How to gather and display metrics in Red Hat OpenShift

2018년 9월 7일Diane Feddema, Zak Hassan9분 읽기

This post will show how to gather Apache Spark Metrics with Prometheus and display the metrics with Grafana in OpenShift 3.9. We start with a description of the environment, then show how to set up Spark, Prometheus, and Grafana.

Environment Overview

This is the environment we’re working with. The steps we walk through should apply to slightly newer/older versions of these packages, but it’s possible that you’ll have to tweak things for different releases.
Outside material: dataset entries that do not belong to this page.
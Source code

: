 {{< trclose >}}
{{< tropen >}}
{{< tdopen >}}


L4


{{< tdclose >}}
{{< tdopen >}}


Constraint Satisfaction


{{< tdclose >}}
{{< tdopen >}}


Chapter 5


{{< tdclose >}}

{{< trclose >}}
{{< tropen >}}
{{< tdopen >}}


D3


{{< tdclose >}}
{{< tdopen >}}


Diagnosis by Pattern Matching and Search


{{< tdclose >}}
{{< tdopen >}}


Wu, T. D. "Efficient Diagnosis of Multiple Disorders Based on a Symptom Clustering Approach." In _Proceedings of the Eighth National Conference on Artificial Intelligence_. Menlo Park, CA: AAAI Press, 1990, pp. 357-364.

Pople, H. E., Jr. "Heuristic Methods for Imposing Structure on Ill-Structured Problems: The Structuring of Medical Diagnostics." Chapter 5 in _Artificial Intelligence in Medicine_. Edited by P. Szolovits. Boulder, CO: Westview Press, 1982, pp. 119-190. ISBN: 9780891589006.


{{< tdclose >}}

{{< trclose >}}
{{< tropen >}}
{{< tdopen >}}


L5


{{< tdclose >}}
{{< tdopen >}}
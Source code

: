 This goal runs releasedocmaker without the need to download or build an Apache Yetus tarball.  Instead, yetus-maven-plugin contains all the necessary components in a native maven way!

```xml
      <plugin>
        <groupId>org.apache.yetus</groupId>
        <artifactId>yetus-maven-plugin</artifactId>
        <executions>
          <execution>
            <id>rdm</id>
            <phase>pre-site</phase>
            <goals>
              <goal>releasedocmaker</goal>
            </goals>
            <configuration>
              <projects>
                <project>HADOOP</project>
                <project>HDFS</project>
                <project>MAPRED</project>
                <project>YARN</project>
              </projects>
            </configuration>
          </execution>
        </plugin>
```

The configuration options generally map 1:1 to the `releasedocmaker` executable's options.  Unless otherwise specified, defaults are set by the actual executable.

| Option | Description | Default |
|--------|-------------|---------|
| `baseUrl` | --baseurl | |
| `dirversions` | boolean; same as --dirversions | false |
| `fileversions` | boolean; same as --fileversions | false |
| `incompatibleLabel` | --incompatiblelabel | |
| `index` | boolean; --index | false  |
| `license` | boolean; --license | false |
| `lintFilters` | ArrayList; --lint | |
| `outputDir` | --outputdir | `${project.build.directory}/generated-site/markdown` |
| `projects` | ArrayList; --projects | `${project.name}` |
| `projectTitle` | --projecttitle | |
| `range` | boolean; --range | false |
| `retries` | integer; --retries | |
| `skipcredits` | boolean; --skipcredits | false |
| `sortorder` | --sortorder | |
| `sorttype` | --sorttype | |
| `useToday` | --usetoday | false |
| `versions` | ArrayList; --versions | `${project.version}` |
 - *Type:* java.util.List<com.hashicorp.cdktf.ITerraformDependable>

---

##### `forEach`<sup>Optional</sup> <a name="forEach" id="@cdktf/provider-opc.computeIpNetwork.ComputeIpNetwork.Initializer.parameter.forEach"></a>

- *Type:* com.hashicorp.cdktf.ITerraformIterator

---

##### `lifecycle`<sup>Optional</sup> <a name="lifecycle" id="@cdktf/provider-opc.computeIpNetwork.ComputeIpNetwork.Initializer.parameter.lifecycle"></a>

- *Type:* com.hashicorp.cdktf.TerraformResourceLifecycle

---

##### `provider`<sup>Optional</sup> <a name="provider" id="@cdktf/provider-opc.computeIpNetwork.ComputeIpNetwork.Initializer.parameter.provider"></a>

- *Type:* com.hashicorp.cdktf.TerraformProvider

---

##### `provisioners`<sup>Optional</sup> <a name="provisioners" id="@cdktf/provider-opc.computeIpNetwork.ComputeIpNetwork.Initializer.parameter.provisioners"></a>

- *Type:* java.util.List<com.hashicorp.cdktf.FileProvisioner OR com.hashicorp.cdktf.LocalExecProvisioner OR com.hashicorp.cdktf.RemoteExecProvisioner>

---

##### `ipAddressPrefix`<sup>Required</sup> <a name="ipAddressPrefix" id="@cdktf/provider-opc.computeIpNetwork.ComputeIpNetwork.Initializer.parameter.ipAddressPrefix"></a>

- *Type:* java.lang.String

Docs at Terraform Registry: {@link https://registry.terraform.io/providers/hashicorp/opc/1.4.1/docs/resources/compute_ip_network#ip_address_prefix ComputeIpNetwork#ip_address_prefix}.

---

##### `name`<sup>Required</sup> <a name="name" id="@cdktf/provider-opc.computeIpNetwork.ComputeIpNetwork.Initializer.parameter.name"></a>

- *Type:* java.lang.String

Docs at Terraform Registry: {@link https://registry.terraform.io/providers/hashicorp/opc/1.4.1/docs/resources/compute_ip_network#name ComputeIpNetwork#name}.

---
Red Hat Enterprise Linux 7.5
OpenShift Container Platform 3.9 Cluster
Container Runtime: docker-1.13.1
OpenShift Prometheus 3.9
Apache Spark 2.3.0/Oshinko 0.5.4
Grafana 4.7.0-pre1

Part 1: Host Cluster Preparation

Install Red Hat Enterprise Linux 7.5 on all nodes in the cluster, then install OpenShift 3.9 with Openshift Prometheus enabled. Use the host preparation (Section 2.3) and installation guide to install Openshift 3.9 and Openshift Prometheus.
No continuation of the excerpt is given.